Kane: Serena Williams. There was once a time where the younger Williams sister was a volatile stock. Not anymore; after a traumatic loss to Virginie Razzano at Roland Garros, Serena hasn’t looked back and is not only looking to obtain the No. 1 ranking that many believe she already deserves, but is also in hot pursuit of a potential second Serena Slam, which she could clinch at the sight of her emotional nadir. A trio of tricky Russians awaits Williams in the second week (Shvedova, Kirilenko and Petrova) but during Week 1, a time when the American is traditionally the most vulnerable, few look capable of mounting a serious campaign. Such a narrative will likely continue until Serena lands her sixth(!) title Down Under.
Lubinsky: Serena Williams. There’s no more dominant force in women’s tennis. When Serena Williams is healthy, she’s the one to beat, regardless of ranking. Ranked No. 3, she’s got her own section of the draw and a combined 25-3 head to head against the other projected semifinalists, not to mention she’s won this title five times.
Pentecost: Serena Williams.
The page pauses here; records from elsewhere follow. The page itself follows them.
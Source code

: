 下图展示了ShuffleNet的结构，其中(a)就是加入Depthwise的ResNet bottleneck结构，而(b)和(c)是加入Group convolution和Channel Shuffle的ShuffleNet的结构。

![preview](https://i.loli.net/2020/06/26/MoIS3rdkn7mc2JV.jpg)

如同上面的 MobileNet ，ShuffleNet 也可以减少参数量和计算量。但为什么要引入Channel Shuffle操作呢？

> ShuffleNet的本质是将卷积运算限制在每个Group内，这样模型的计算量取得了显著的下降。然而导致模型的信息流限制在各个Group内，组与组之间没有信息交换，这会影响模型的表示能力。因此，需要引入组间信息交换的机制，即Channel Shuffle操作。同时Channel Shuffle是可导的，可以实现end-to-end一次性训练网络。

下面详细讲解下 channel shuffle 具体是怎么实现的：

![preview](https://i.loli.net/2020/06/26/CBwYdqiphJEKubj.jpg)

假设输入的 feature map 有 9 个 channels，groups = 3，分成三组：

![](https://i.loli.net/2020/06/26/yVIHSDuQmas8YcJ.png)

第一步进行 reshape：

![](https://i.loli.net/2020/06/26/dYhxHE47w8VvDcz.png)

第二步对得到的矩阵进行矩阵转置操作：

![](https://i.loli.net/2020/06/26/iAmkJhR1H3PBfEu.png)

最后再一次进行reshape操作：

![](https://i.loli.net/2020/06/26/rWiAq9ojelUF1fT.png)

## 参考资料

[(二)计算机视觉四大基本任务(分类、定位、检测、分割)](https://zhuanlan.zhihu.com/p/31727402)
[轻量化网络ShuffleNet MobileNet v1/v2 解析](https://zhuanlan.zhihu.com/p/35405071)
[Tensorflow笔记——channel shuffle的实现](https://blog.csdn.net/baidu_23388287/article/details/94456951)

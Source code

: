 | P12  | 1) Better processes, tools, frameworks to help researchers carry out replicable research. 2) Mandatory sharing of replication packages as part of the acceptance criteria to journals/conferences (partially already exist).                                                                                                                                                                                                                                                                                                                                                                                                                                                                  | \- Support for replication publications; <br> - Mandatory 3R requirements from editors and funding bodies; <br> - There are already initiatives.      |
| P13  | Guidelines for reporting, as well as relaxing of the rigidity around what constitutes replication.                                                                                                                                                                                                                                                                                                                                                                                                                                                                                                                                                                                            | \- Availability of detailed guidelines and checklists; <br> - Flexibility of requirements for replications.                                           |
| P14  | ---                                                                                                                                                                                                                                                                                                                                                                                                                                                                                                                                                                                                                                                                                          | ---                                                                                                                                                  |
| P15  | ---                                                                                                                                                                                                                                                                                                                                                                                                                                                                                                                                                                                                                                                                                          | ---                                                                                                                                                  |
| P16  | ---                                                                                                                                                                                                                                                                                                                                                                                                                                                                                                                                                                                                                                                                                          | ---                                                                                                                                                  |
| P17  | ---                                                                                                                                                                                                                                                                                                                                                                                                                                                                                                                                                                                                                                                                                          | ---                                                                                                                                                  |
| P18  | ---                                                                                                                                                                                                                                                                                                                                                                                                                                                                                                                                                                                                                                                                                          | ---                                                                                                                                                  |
I admit picking the most accomplished player in the world to win a tournament she’s won several times before does not constitute a bold prediction, but you pick against Serena at your peril, especially if she’s in a vengeful mood. As far as I can see, every time she loses it’s an upset, even to those ranked above her.
Skelton: Serena Williams. When did she last lose at an important tournament? Clay aside, one would have to go all the way back to Miami, since when Serena has claimed titles at Wimbledon, the Olympics, the US Open, and the year-end championships. She looked surprisingly hungry in winning Brisbane to start 2013, and she holds massive winning streaks in her rivalries against the other two leading title threats: Azarenka and Sharapova.
Watson: Serena Williams. She was a virtually unstoppable machine the second half of 2012 and with a win in Brisbane, looks much the same in 2013. Few players can hang with Serena as it is, and if she’s playing her best, nobody in the field is going to stop her from hoisting that trophy.
And there you have it, 7 of 7 Tennis Grandstand writers pick Serena Williams as the overwhelming favorite for the 2013 Australian Open.